November 22nd, 2012 Posted by david brothers

Black Friday is the biggest shopping day of the year or whatever, which gives me a good excuse to crank out a bunch of capsule reviews for you. I haven’t been writing on here as much as I’d like (turns out moving is stressful and time consuming???) so this is like… a catch-up post, in a way. If you order stuff off Amazon via these links (any stuff, not just the stuff I’m linking) 4l! gets a cut, which keeps the lights on and the electrons flowing or however it is the internet works. If you don’t order stuff off Amazon via these links, thanks for reading anyway. I don’t really know how to express it, but I’m extraordinarily thankful that me, Gavin, Esther, Thomas, and Hoatz have managed to build up a little fan base over the past few years just by typing dumb things about comics and cartoons and wrestling and movies and music. I feel like we’re real idiosyncratic compared to basically every other comics blog — who else has long-running Chikara posts and Nelly Furtado themed weeks? — but y’all keep showing up and talking, even when I go ultra anti-pop and write about rap minutiae for a month. So: thank you.

Now: capitalism and commentary.


MUSIC

The Alchemist – Russian Roulette: Alan the Chemist is one of my favorite rap producers, in part because he’s got his feet set in two of my favorite types of rap: indie joints and mean mug New York rap. You can tell that hanging around Prodigy from Mobb Deep really helped Al turn into an ill rapper.

Russian Roulette is one of my favorite albums this year. The promo describes it as a 30-song soundscape, and that’s true enough. It’s a concept album, basically, and Alchemist has produced beats that utilize Russian themes and sounds. It’s not all legit — I’m pretty sure that Joan Rivers talking to Dolph Lundgren about playing Ivan Drago is not actually a Russian thing — but it’s all ill. It’s not a DJ album at all, but the songs fade into each other perfectly. They’ll share a sample or some other sonic element, a vocal sample will begin at the end of one and finish up when the next song begins.

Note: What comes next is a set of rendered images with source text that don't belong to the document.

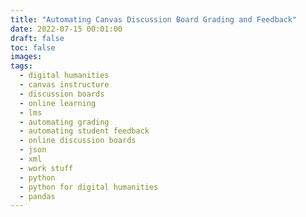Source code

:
 ```yaml
---
title: "Automating Canvas Discussion Board Grading and Feedback"
date: 2022-07-15 00:01:00
draft: false
toc: false
images:
tags:
  - digital humanities
  - canvas instructure
  - discussion boards
  - online learning
  - lms
  - automating grading
  - automating student feedback
  - online discussion boards
  - json
  - xml
  - work stuff
  - python
  - python for digital humanities
  - pandas
---
```




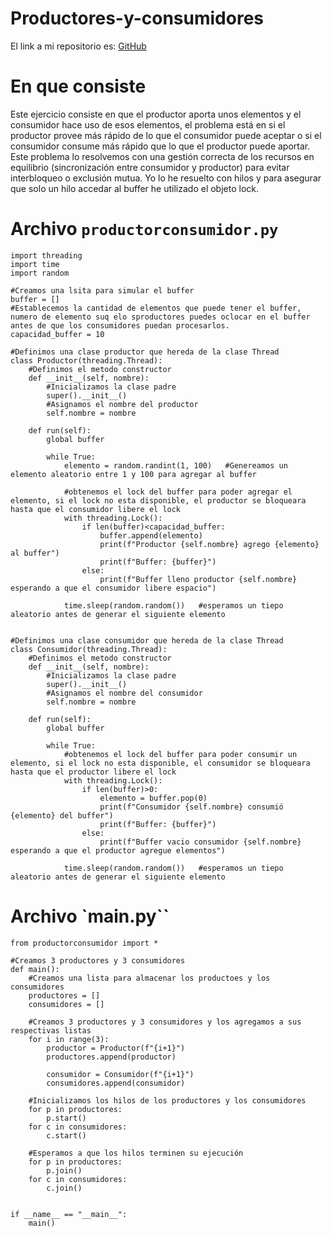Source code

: # Productores-y-consumidores

El link a mi repositorio es: [GitHub](https://github.com/crltsnch/Productores-y-consumidores)

# En que consiste

Este ejercicio consiste en que el productor aporta unos elementos y el consumidor hace uso de esos elementos, el problema está en si el productor provee más rápido de lo que el consumidor puede aceptar o si el consumidor consume más rápido que lo que el productor puede aportar.
Este problema lo resolvemos con una gestión correcta de los recursos en equilibrio (sincronización entre consumidor y productor) para evitar interbloqueo o exclusión mutua. Yo lo he resuelto con hilos y para asegurar que solo un hilo accedar al buffer he utilizado el objeto lock.

# Archivo `productorconsumidor.py`

```
import threading
import time
import random

#Creamos una lsita para simular el buffer
buffer = []
#Establecemos la cantidad de elementos que puede tener el buffer, numero de elemento suq elo sproductores puedes oclocar en el buffer antes de que los consumidores puedan procesarlos.
capacidad_buffer = 10

#Definimos una clase productor que hereda de la clase Thread
class Productor(threading.Thread):
    #Definimos el metodo constructor
    def __init__(self, nombre):
        #Inicializamos la clase padre
        super().__init__()
        #Asignamos el nombre del productor
        self.nombre = nombre
    
    def run(self):
        global buffer

        while True:
            elemento = random.randint(1, 100)   #Genereamos un elemento aleatorio entre 1 y 100 para agregar al buffer

            #obtenemos el lock del buffer para poder agregar el elemento, si el lock no esta disponible, el productor se bloqueara hasta que el consumidor libere el lock
            with threading.Lock():
                if len(buffer)<capacidad_buffer:
                    buffer.append(elemento)
                    print(f"Productor {self.nombre} agrego {elemento} al buffer")
                    print(f"Buffer: {buffer}")
                else:
                    print(f"Buffer lleno productor {self.nombre} esperando a que el consumidor libere espacio")
        
            time.sleep(random.random())   #esperamos un tiepo aleatorio antes de generar el siguiente elemento


#Definimos una clase consumidor que hereda de la clase Thread
class Consumidor(threading.Thread):
    #Definimos el metodo constructor
    def __init__(self, nombre):
        #Inicializamos la clase padre
        super().__init__()
        #Asignamos el nombre del consumidor
        self.nombre = nombre
    
    def run(self):
        global buffer

        while True:
            #obtenemos el lock del buffer para poder consumir un elemento, si el lock no esta disponible, el consumidor se bloqueara hasta que el productor libere el lock
            with threading.Lock():
                if len(buffer)>0:
                    elemento = buffer.pop(0)
                    print(f"Consumidor {self.nombre} consumió {elemento} del buffer")
                    print(f"Buffer: {buffer}")
                else:
                    print(f"Buffer vacio consumidor {self.nombre} esperando a que el productor agregue elementos")
        
            time.sleep(random.random())   #esperamos un tiepo aleatorio antes de generar el siguiente elemento
```

# Archivo `main.py``

```
from productorconsumidor import *

#Creamos 3 productores y 3 consumidores
def main():
    #Creamos una lista para almacenar los productoes y los consumidores
    productores = []
    consumidores = []

    #Creamos 3 productores y 3 consumidores y los agregamos a sus respectivas listas
    for i in range(3):
        productor = Productor(f"{i+1}")
        productores.append(productor)

        consumidor = Consumidor(f"{i+1}")
        consumidores.append(consumidor)
    
    #Inicializamos los hilos de los productores y los consumidores
    for p in productores:
        p.start()
    for c in consumidores:
        c.start()

    #Esperamos a que los hilos terminen su ejecución
    for p in productores:
        p.join()
    for c in consumidores:
        c.join()


if __name__ == "__main__":
    main()

```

I don’t think I could ever listen to this album on shuffle, even though there are a gang of emcees I like spread over the album. It’s so much better when viewed as a complete hole. It doesn’t tell a story or anything, but it’s… it’s a soundscape. You just listen and let it simmer and enjoy the emotions it sparks. It’s a trip, in at least two senses of the word. It’s got raw raps, atmospheric tunes, real boom bap New York production, and everything in-between. It’s also got Mr. MFN eXquire kicking magical realist storytelling rhymes for a story, which is something I love. He’s done a couple of these — I think there was one on Merry eX-Mas & Suck My Dick, “The Maltese Falcon”? — and they’re always great.

I liked Vodka & Ayahuasca a whole lot, too. “Gladiator Music” is hard body, and the title track is super tight:

Frank Ocean – Channel Orange: I dig this guy a whole lot, and this album is worthy. It’s a quiet, sort of a downer joint about sad subjects and heartbreak. “He is Frank Ocean and he is here to make you think about death and heartbreak and get sad and stuff!”

But it’s good. It feels downtempo, the kind of album you put on for a quiet night. It’s melancholy, but the kind of melancholy you want to sing along with. You want to croon and moan along with Ocean, even if you can’t match his falsetto. He feels very lost and vulnerable, like he’s just trying to live but things ain’t working out. He’s a little off in the distance from his problems. Far enough to spell them out for you in intensely relatable ways, but still close enough to feel burnt.

“Bad Religion” is probably my jam. I love “Thinkin Bout You,” especially “No, I don’t like you/ I just thought you were cool enough to kick it/ Got a beach house I could sell you in Idaho/ since you think I don’t love you, I just thought you were cute/ that’s why I kissed you/ Got a fighter jet, I don’t get to fly it though/ I’m lying down thinkin bout you”, but “Bad Religion” is like a gunshot.

“Bad Religion” is about Ocean’s unrequited love for another guy int he form of a conversation (kinda) with a taxi driver. “He said ‘Allahu akbar’, I told him don’t curse me/ ‘But boy you need prayer’/ I guess it couldn’t hurt me/ If it brings me to my knees/ It’s a bad religion.” I like the wordplay and emotion in there, from the reminder that God is Great to being open to anything that won’t hurt you. Great song to sing along to.

Ocean’s good at making songs you wanna sing with.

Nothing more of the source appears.